Question 6.6: Problem: Air at 100 kPa and 20 °C is compressed in a continu...
Problem: Air at 100 kPa and 20 °C is compressed in a continuous process in an adiabatic compressor to a pressure of 400 kPa. Determine the exit temperature and the work required per kilogram of air.
Find: Exit temperature T_2 and work required per kilogram of air w_{12} for compression.

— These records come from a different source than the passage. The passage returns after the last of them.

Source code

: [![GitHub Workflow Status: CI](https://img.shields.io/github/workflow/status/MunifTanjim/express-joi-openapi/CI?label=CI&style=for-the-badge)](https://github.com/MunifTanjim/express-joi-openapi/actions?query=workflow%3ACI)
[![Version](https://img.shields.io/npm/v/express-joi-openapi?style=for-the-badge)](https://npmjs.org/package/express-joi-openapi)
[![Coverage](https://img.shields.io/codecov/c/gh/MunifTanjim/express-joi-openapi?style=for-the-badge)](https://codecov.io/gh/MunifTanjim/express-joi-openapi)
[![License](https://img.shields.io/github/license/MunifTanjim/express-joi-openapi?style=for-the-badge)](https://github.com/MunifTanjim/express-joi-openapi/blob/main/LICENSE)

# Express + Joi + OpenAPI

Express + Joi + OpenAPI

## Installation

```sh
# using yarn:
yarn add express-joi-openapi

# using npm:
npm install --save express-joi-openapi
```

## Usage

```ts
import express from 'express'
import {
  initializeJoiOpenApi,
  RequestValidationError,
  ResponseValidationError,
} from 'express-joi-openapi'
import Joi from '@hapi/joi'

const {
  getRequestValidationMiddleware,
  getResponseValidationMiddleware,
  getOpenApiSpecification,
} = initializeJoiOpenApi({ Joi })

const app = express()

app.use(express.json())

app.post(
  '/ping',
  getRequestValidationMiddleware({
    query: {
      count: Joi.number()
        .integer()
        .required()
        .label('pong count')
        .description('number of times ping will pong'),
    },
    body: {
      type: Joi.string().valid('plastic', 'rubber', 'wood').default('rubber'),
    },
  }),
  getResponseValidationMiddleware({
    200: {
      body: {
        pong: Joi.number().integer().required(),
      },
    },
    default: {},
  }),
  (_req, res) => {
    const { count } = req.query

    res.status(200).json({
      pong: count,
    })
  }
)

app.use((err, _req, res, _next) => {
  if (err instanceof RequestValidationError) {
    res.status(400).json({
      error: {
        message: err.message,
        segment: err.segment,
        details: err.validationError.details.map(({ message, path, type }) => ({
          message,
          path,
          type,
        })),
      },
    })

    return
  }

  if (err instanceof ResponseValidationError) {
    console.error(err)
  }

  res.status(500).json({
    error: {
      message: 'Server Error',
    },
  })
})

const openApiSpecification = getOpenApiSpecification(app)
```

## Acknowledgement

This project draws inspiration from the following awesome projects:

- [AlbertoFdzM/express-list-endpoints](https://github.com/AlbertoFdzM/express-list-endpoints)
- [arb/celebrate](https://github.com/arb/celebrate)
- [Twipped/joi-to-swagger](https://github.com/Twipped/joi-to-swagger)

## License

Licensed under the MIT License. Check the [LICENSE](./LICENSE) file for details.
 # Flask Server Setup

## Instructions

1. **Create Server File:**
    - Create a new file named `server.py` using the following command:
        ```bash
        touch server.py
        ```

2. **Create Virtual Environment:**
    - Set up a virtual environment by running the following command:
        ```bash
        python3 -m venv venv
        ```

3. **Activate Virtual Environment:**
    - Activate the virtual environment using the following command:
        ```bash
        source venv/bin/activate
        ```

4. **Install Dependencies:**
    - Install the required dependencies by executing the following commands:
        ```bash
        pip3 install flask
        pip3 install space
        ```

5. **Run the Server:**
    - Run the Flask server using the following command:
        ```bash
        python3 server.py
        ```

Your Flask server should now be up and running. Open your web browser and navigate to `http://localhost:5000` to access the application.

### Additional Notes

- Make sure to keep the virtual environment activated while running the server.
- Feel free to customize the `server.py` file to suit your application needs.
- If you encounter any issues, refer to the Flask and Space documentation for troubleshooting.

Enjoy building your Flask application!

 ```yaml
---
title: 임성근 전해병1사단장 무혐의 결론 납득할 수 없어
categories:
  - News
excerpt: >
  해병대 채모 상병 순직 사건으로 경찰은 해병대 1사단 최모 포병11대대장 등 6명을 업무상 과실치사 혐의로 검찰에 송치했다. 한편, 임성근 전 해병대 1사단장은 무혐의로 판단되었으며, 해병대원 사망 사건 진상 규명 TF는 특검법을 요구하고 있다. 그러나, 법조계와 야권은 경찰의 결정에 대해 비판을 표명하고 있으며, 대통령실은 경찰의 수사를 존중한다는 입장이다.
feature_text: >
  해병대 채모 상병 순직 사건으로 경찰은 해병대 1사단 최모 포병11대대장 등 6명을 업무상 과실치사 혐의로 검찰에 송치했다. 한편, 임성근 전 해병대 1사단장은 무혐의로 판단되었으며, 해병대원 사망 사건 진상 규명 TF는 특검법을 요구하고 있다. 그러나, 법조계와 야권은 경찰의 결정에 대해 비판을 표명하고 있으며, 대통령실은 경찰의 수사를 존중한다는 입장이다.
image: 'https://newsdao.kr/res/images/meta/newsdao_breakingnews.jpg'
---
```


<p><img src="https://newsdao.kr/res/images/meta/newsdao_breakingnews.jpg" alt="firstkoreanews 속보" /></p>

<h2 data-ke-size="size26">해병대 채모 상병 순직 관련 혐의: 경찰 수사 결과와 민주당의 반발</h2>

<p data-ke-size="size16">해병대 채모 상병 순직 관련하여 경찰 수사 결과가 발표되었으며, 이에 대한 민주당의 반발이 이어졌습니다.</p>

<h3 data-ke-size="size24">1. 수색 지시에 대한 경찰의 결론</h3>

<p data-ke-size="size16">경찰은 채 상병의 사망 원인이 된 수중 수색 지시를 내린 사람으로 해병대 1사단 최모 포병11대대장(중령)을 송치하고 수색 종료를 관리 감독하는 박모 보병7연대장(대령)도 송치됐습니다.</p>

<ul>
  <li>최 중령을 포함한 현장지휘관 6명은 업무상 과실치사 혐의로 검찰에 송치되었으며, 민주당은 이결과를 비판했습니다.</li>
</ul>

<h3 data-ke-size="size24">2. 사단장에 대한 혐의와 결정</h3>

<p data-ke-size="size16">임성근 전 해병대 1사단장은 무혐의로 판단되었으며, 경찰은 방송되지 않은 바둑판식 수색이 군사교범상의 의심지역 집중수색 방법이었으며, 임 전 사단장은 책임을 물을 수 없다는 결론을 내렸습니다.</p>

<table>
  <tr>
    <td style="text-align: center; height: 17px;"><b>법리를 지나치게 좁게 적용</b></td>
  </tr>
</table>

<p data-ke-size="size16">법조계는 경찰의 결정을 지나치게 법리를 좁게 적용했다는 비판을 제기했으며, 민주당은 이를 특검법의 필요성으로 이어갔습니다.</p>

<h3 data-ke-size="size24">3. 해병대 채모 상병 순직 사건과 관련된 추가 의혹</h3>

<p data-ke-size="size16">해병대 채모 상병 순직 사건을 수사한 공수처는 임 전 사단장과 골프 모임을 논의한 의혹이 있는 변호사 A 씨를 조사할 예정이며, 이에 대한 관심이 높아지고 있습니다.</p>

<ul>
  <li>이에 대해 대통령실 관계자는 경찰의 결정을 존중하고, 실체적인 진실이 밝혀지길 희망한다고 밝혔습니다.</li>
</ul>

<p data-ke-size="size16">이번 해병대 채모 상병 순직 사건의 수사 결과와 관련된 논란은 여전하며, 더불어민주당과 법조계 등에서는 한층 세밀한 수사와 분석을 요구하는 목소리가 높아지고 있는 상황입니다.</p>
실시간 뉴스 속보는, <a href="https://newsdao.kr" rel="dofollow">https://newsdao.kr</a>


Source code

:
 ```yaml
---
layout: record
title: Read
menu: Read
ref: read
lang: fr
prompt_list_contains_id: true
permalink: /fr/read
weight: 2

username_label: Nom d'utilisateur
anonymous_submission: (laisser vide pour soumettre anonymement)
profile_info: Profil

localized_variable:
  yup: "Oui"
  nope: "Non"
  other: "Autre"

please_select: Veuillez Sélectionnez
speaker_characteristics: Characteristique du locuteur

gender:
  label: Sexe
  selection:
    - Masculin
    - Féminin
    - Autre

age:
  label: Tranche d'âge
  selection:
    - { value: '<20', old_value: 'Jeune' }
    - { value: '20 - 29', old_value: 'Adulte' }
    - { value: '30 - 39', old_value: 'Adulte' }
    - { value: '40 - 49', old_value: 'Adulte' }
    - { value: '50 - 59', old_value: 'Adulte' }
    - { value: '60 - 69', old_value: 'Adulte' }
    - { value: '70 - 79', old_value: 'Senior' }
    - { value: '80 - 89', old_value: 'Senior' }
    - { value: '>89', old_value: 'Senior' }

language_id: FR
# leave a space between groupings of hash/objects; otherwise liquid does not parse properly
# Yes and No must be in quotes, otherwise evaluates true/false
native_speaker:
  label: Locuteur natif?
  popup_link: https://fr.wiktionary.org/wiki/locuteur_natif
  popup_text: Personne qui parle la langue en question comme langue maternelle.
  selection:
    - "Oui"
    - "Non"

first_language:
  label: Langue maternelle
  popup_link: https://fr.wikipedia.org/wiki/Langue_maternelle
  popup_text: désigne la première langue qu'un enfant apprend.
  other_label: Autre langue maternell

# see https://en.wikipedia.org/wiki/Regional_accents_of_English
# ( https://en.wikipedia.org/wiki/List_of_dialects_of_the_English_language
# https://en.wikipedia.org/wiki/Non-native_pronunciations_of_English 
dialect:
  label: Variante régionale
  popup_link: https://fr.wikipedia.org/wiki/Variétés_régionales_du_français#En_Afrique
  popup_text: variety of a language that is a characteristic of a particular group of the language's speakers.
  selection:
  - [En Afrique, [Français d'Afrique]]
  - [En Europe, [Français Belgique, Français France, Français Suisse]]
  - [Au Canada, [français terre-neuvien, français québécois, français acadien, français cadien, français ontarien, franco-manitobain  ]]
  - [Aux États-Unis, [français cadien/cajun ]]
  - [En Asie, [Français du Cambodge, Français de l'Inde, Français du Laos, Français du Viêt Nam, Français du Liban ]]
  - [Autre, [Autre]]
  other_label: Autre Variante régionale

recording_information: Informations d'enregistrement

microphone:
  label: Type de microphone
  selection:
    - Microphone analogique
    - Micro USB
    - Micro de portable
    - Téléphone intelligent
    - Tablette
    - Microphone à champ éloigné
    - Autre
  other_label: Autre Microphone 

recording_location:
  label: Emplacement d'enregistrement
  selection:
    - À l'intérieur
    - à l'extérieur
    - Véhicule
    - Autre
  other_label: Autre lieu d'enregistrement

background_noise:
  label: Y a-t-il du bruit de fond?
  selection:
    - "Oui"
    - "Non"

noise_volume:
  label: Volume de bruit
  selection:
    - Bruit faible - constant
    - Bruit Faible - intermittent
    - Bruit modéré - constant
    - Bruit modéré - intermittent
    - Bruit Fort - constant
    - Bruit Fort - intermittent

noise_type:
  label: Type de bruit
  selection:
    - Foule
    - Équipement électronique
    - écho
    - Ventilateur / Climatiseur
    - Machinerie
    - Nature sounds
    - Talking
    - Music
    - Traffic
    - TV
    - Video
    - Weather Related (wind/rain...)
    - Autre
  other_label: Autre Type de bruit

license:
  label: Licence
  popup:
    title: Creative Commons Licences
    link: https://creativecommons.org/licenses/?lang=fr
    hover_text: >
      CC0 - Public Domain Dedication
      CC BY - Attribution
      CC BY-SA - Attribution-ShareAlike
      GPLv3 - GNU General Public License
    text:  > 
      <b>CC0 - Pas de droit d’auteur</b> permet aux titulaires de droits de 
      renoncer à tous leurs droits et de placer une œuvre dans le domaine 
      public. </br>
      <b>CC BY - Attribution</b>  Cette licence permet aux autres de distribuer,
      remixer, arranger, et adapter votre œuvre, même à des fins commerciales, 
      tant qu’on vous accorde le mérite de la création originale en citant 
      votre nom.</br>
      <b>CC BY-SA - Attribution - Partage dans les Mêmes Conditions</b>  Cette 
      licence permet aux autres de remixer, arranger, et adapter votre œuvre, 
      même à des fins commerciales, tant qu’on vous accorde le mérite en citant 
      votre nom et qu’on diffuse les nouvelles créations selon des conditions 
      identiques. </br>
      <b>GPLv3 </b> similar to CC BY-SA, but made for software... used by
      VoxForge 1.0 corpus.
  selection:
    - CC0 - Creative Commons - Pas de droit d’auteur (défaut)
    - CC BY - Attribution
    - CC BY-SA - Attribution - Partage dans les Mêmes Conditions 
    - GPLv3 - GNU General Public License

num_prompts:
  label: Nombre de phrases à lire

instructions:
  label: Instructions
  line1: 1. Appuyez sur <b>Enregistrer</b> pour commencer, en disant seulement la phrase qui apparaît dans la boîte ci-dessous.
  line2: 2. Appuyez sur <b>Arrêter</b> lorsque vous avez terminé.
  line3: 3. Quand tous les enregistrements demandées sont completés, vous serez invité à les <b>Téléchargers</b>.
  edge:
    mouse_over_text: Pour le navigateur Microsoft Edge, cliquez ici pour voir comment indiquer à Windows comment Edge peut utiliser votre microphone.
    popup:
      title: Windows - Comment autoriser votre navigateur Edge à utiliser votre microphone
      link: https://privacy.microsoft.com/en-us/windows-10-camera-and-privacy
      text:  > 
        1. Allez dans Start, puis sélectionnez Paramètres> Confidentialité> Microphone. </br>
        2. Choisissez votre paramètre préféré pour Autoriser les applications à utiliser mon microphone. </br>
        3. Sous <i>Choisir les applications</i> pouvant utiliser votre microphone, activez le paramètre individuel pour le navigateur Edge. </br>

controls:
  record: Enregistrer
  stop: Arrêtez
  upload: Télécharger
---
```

Known: Initial pressure P_1 = 100 kPa, initial temperature T_1 = 20 °C = 293.15 K, final pressure P_2 = 400 kPa, adiabatic process so Q_{12} = 0.
Assumptions: Air is an ideal gas with constant specific heat, the process is reversible and adiabatic so ∆s = 0, changes in kinetic and potential energy are negligible in the compressor.
Governing equations:
Isentropic process (ideal gas) \frac{T_2}{T_1}= \left\lgroup\frac{P_2}{P_1}\right\rgroup ^{(γ-1)/γ}
First law (control volume) w_{12}=h_2-h_1=c_p(T_2-T_1)
Properties: Air at 293.15 K (interpolation) has specific heat c_p = 1.004 kJ / kgK (Appendix 4), specific heat ratio of air at 293.15 K (interpolation) γ = 1.400 (Appendix 4).
The exit temperature is
T_2=T_1\left\lgroup\frac{P_2}{P_1}\right\rgroup ^{(γ-1)/γ} , \\ T_2 = 293.15 \ K\left\lgroup \frac{400 \ kPa}{100 \ kPa}\right\rgroup ^{(1.400-1)/1.400}=435.66 \ K
The work done per kilogram of gas is
w_{12}=c_p(T_2-T_1)=1.004 \ kJ/kgK \times (435.66 \ K -293.15 \ K)=143.19 \ kJ/kg
Answer: The exit temperature is 435.7 K and the work done per unit mass of air is 143.2 kJ / kg.